Remove the ability of the vaccine to prevent infection, which seems brutally obvious at this point, and the only remaining benefit is one of medical outcome.  Does the vaccine make you less likely to have a severe medical condition after you are infected?

When CTH originally started looking at hospitalization rates, what we found was that the percentage of the vaccinated population in the hospital requiring treatment was almost identical to the percentage of the surrounding overall population who were vaccinated.  Ex. If the vaccination rate in the total population was 80%, the hospitalization rate for vaccinated individuals was essentially 80%.   These reviews implied originally the vaccine was useless against severe outcomes requiring hospitalization.

All of the research essentially admits that both vaccinated and non-vaccinated people can be infected with COVID-19 and each variant of it.  There is no vaccine value toward preventing infection.  The issue is: does the vaccine immunity help you overcome the infection?

When you throw in the myriad of pre-existing conditions like obesity, diabetes and heart disease et al that make people more susceptible to any kind of respiratory infection, even without SARS-CoV-2 in the equation, then does all this vaccine chasing really amount to chasing severe cold and flu viruses with a vaccine regime?
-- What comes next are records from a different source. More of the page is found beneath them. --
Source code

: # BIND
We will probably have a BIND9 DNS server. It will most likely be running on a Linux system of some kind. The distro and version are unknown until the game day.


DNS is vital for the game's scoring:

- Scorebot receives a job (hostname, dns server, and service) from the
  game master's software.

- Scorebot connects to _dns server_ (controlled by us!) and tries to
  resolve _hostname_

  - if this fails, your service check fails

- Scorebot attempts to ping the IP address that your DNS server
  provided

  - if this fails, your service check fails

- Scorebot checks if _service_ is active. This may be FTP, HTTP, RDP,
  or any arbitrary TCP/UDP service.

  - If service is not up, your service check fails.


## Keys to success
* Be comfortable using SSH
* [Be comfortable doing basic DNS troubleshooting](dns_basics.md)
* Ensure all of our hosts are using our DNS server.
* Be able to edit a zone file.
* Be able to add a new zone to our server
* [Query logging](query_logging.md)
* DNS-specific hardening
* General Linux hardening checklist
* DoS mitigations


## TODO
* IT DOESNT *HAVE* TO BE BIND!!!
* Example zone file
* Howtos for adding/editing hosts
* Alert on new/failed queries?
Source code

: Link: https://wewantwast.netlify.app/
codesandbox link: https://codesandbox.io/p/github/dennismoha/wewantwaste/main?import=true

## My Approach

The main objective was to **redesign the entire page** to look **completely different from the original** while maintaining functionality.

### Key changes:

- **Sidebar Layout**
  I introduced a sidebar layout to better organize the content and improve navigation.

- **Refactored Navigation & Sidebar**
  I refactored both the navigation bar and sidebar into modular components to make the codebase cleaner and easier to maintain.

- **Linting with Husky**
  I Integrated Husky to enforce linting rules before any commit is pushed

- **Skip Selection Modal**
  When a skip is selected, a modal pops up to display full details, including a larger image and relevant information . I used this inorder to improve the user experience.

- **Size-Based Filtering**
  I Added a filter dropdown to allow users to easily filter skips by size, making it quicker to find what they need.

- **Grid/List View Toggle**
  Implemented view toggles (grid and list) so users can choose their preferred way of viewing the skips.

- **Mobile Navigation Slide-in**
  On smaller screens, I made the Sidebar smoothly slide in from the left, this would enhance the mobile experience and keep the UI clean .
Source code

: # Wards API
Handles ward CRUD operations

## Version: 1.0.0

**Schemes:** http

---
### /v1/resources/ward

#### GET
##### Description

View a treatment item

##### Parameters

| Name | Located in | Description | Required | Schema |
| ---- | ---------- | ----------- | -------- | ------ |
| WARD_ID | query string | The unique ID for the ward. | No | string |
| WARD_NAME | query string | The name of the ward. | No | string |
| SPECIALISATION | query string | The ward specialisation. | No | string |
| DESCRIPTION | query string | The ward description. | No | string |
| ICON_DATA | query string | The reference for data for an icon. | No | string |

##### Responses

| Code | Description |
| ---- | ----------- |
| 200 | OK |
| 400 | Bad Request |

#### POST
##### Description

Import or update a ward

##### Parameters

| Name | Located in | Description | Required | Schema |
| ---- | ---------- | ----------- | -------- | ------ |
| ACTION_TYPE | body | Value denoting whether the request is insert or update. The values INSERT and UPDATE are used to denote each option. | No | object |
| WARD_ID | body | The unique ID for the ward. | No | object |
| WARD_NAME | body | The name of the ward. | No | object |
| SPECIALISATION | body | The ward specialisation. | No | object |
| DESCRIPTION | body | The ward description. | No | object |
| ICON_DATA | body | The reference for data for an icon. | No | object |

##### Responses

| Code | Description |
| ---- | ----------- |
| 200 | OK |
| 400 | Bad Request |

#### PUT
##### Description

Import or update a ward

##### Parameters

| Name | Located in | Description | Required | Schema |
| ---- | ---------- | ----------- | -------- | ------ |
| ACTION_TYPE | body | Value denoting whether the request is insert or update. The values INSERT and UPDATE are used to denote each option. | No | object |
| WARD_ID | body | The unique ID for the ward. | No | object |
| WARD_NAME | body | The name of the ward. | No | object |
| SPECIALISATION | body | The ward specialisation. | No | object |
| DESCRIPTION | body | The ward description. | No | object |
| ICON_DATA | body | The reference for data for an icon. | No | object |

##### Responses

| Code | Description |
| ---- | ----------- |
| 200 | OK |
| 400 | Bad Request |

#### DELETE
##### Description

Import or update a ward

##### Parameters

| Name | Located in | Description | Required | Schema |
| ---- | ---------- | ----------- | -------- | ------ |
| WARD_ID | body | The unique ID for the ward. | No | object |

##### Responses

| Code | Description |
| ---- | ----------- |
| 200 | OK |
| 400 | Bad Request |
The bottom line is that people need to make their own decisions based on their individual circumstances and everyone needs to respect those decisions.   I doubt there is anyone choosing to make themselves more vulnerable with their vaccination decision.

Convincing an adult to do something is an endless quest, because it transfers outcome responsibility to the requester.   The only dependency benefit in the convincing argument comes from the perspective of government.   Politicians would like nothing more than for your outcome in life to be dependent on them.  That’s also the scenario that abusers work diligently to construct.

When I see severe control demands and aspersions cast by who/what I define as an abuser, that flag tells me to exit.